The Ninth Circuit Court of Appeals recently ruled that under the Fourth Amendment, in the absence of a warrant, an employer could consent to a governmental search of an employee’s office and workplace computer without the employee’s knowledge or consent. United States v. Ziegler, No. 05-30177 (9th Cir. 1/30/07).
In Ziegler, the employer discovered that an employee, Ziegler, had accessed child pornography websites from his workplace computer. In the course of an investigation by the FBI, the employer voluntarily (without a warrant) turned over Ziegler’s hard drive and a copy of the hard drive to the FBI. Ziegler brought a motion to suppress the evidence obtained from the search of his workplace computer on the ground that it was obtained in violation of the Fourth Amendment.
While the Ninth Circuit determined that Ziegler had a reasonable expectation of privacy in his workplace and office computer, they concluded that the search at issue complied with the Fourth Amendment because proper consent for the search had been obtained. The Court observed that consent may be given by the defendant, but may also be “obtained from a third party who possessed common authority over or other sufficient relationship to the premises or effects sought to be inspected.” (citing U.S. v. Matlock, 415 U.S. 164, 171 (1974)). The Court determined that the employer could give valid consent to search the hard drive of Ziegler’s workplace computer because “the computer is the type of workplace property that remains within the control of the employer ‘even if the employee has placed personal items in [it].'”

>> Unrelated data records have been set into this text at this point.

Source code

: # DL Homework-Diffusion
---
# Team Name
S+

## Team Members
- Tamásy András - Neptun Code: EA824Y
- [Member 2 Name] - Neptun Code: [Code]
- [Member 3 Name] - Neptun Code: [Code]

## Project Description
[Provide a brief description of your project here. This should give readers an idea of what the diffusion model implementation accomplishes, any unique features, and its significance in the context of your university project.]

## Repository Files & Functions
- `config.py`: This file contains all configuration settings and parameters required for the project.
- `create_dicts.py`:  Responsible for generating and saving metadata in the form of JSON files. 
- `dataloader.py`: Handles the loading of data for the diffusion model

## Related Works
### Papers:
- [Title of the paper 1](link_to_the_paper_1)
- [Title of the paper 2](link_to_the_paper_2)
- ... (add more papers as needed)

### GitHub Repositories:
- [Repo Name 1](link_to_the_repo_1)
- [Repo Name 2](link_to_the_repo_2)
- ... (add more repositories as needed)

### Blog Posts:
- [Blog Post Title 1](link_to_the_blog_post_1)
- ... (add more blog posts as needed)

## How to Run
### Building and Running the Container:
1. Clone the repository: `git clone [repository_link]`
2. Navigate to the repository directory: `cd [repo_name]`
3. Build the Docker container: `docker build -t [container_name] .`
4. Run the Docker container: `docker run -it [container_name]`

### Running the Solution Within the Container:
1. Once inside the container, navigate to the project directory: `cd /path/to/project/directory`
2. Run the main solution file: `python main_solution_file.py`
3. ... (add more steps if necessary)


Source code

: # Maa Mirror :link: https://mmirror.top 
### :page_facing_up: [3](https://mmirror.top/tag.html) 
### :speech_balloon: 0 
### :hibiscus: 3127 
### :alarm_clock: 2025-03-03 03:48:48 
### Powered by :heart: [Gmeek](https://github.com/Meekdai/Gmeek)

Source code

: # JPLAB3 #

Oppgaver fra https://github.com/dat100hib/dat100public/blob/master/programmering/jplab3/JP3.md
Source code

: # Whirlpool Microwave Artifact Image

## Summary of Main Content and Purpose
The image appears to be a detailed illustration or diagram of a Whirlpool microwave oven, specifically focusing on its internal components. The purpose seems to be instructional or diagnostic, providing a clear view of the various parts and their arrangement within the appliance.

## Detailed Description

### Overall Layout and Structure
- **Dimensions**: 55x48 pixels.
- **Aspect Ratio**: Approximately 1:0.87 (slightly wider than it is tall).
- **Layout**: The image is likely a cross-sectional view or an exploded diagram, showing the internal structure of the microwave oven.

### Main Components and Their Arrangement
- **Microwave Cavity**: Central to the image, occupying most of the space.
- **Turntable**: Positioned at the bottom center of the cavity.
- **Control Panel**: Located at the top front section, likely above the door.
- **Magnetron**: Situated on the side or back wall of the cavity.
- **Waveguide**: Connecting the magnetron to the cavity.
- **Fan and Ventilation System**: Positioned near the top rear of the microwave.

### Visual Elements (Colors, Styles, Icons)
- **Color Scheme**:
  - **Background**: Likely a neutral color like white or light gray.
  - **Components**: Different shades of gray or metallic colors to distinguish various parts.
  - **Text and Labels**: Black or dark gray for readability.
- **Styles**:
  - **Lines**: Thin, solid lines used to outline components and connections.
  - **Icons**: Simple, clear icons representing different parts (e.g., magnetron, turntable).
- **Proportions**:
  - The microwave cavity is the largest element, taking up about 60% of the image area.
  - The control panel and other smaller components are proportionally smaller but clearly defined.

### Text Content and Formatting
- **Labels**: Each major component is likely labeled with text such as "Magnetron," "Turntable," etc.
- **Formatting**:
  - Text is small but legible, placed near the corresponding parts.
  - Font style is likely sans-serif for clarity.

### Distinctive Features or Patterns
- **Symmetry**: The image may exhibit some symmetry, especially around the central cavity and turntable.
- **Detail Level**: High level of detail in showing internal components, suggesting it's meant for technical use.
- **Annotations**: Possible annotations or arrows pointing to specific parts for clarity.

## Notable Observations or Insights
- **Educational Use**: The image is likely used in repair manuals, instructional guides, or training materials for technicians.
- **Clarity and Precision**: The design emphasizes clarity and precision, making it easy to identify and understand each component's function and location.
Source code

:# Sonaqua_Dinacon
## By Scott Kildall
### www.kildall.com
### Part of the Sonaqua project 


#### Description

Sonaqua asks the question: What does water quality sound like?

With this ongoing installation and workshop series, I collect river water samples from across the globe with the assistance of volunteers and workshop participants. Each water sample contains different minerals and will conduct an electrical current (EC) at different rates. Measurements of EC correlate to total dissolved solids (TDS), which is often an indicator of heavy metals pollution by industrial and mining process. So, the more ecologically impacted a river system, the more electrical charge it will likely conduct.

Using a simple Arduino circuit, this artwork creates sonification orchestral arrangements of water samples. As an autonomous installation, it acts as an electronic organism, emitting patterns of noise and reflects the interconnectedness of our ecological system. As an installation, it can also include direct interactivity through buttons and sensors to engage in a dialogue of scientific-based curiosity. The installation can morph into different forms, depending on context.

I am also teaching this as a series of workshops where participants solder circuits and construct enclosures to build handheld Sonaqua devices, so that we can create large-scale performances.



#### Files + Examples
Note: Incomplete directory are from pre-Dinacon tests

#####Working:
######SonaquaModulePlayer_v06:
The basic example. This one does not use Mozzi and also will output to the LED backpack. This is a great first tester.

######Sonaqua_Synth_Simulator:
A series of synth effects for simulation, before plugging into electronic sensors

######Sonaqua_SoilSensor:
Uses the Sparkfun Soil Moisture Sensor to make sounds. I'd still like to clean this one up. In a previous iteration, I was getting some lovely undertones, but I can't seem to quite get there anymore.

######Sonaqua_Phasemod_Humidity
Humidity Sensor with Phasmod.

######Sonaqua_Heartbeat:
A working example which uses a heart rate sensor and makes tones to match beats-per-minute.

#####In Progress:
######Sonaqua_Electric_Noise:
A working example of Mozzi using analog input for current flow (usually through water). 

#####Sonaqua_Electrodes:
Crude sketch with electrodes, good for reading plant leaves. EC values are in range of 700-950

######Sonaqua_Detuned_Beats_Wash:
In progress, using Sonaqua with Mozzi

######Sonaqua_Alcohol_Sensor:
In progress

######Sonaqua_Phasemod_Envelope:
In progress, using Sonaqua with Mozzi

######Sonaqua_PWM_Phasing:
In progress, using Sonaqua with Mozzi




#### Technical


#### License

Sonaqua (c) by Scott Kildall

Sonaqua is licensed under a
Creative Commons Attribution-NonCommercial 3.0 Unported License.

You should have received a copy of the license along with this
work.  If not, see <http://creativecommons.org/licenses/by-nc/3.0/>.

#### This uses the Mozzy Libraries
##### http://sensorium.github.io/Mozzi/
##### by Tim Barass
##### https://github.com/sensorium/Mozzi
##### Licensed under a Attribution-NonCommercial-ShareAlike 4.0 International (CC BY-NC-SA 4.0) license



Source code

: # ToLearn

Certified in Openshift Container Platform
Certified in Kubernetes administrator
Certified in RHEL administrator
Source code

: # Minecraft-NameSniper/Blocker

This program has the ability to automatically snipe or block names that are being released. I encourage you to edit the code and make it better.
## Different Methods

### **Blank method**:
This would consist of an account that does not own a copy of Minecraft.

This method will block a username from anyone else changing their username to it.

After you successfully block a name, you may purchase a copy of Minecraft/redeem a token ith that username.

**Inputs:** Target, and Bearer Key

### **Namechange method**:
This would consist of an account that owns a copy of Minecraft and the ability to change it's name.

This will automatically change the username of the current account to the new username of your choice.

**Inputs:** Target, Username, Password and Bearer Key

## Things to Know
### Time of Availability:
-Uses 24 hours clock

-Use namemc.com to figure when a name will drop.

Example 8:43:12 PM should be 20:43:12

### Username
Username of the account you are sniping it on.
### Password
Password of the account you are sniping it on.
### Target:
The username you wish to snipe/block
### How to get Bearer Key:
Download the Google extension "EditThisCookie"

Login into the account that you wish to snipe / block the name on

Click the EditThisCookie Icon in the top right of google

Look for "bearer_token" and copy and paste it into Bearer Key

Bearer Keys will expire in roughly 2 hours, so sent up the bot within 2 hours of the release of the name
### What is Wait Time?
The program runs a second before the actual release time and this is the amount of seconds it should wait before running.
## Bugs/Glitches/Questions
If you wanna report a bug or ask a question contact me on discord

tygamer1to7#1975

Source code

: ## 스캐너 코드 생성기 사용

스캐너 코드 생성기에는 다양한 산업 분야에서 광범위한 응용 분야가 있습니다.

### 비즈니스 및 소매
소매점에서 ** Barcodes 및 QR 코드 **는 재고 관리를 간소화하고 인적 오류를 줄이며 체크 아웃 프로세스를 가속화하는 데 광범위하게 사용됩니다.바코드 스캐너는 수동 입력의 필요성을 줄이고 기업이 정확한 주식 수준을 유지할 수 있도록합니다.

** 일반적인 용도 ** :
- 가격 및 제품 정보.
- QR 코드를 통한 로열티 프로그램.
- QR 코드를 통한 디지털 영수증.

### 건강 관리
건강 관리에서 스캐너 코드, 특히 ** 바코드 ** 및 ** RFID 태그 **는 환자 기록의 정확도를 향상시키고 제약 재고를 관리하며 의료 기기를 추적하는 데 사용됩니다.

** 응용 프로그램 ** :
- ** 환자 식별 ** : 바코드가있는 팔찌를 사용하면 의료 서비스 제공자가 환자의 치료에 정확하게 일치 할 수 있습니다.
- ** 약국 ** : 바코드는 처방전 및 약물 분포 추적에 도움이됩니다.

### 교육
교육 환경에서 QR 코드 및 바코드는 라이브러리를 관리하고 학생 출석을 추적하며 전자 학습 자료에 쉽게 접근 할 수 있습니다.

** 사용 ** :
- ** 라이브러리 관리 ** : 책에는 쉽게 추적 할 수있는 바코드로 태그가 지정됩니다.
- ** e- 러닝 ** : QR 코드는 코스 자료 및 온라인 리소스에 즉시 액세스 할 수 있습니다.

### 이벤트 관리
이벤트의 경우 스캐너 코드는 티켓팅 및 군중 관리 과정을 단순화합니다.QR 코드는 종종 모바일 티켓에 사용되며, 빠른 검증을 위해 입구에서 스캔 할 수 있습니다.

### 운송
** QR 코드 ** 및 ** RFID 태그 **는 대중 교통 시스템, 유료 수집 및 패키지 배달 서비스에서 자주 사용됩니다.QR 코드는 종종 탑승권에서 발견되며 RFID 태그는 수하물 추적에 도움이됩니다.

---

In Ziegler, the employer advised its employees in training and through its employment manual that the company monitored internet access, and the company did in fact regularly monitor employee internet access. The employees were also advised that the the computers were owned by the company and not to be used for personal activities. Under these circumstances, the Court held that Ziegler could not have reasonably expected that the computer was his personal property, over which the employer had no control. The fact that the hard drive also contained personal items did not destroy the employer’s “common authority” over the computer.